ECLI:NL:CRVB:2018:3430
Centrale Raad van Beroep
- Hoger beroep
- Rechtspraak.nl
Niet-ontvankelijkverklaring bezwaar tegen uitkeringsspecificatie Participatiewet
In deze zaak heeft de Centrale Raad van Beroep op 23 oktober 2018 uitspraak gedaan in hoger beroep tegen een beslissing van de rechtbank Noord-Holland. De appellant, die sinds 4 juli 2003 bijstand ontvangt op grond van de Participatiewet, had bezwaar gemaakt tegen de uitkeringsspecificatie van maart 2016, waarin een bedrag van € 58,36 was ingehouden. Het college van burgemeester en wethouders van Haarlem verklaarde het bezwaar op 26 juli 2016 niet-ontvankelijk, omdat de appellant geen procesbelang meer had bij de beoordeling van zijn bezwaar. Dit besluit werd door de rechtbank in een eerdere uitspraak bevestigd.

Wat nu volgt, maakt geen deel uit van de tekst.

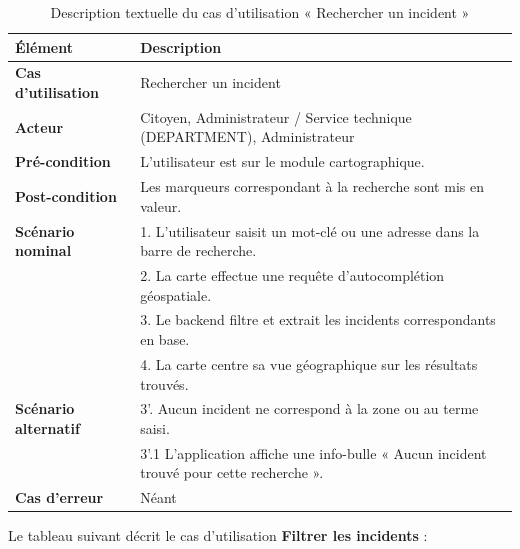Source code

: \begin{table}[H]
    \centering
    \caption{Description textuelle du cas d'utilisation « Rechercher un incident »}
    \label{tab:txt_rech_offre}
    \vspace{0.2cm}
    \small
    \begin{tabularx}{\textwidth}{|l|X|}
        \hline
        \textbf{Élément} & \textbf{Description} \\ \hline
        \textbf{Cas d’utilisation} & Rechercher un incident \\ \hline
        \textbf{Acteur} & Citoyen, Administrateur / Service technique (DEPARTMENT), Administrateur \\ \hline
        \textbf{Pré-condition} & L'utilisateur est sur le module cartographique. \\ \hline
        \textbf{Post-condition} & Les marqueurs correspondant à la recherche sont mis en valeur. \\ \hline
        \textbf{Scénario nominal} &
        1. L'utilisateur saisit un mot-clé ou une adresse dans la barre de recherche.\\
        & 2. La carte effectue une requête d'autocomplétion géospatiale.\\
        & 3. Le backend filtre et extrait les incidents correspondants en base.\\
        & 4. La carte centre sa vue géographique sur les résultats trouvés. \\ \hline
        \textbf{Scénario alternatif} &
        3'. Aucun incident ne correspond à la zone ou au terme saisi.\\
        & 3'.1 L'application affiche une info-bulle « Aucun incident trouvé pour cette recherche ». \\ \hline
        \textbf{Cas d’erreur} & Néant \\ \hline
    \end{tabularx}
\end{table}

Le tableau suivant décrit le cas d'utilisation \textbf{\og Filtrer les incidents \fg{}} :

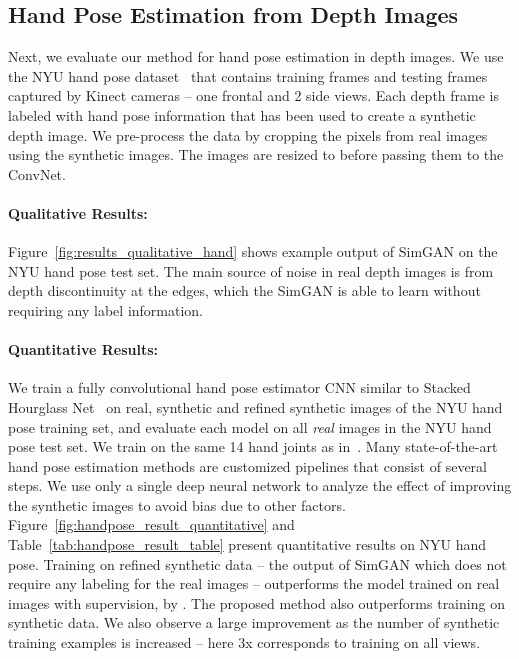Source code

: \documentclass[10pt,twocolumn,letterpaper]{article}
\begin{document}
\subsection{Hand Pose Estimation from Depth Images}
Next, we evaluate our method for hand pose estimation in depth images. 
We use the NYU hand pose dataset~\cite{tompson14NYU} that contains  training frames and  testing frames captured by  Kinect cameras -- one frontal and 2 side views. 
Each depth frame is labeled with hand pose information that has been used to create a synthetic depth image. 
We pre-process the data by cropping the pixels from real images using the synthetic images. 
The images are resized to  before passing them to the ConvNet.




\vspace{-0.15in}
\paragraph{Qualitative Results:}
Figure~\ref{fig:results_qualitative_hand} shows example output of SimGAN on the NYU hand pose test set. 
The main source of noise in real depth images is from depth discontinuity at the edges, which the SimGAN is able to learn without requiring any label information.


\vspace{-0.15in}
\paragraph{Quantitative Results:} 
We train a fully convolutional hand pose estimator CNN similar to Stacked Hourglass Net~\cite{Newell16} on real, synthetic and refined synthetic images of the NYU hand pose training set, and evaluate each model on all \emph{real} images in the NYU hand pose test set.
We train on the same 14 hand joints as in~\cite{tompson14NYU}.
Many state-of-the-art hand pose estimation methods are customized pipelines that consist of several steps.  
We use only a single deep neural network to analyze the effect of improving the synthetic images to avoid bias due to other factors. 
Figure~\ref{fig:handpose_result_quantitative} and Table~\ref{tab:handpose_result_table} present quantitative results on NYU hand pose.
Training on refined synthetic data -- the output of SimGAN which does not require any labeling for the real images --  outperforms the model trained on real images with supervision, by .
The proposed method also outperforms training on synthetic data.
We also observe a large improvement as the number of synthetic training examples is increased -- here 3x corresponds to training on all views.
\end{document}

De appellant stelde dat hij recht had op nabetaling van onterecht ingehouden bedragen over een langere periode, maar de Raad oordeelde dat het hoger beroep niet slaagde. De Raad bevestigde dat de appellant het ingehouden bedrag in mei 2016 had ontvangen en dat de beroepsprocedure niet betrekking had op de gehele periode van juli 2010 tot en met maart 2016. De Raad concludeerde dat de rechtbank terecht had geoordeeld dat de appellant geen procesbelang meer had bij zijn bezwaar tegen de uitkeringsspecificatie van maart 2016.
De uitspraak van de Centrale Raad van Beroep bevestigde de eerdere beslissing van de rechtbank en er werd geen veroordeling in de proceskosten uitgesproken.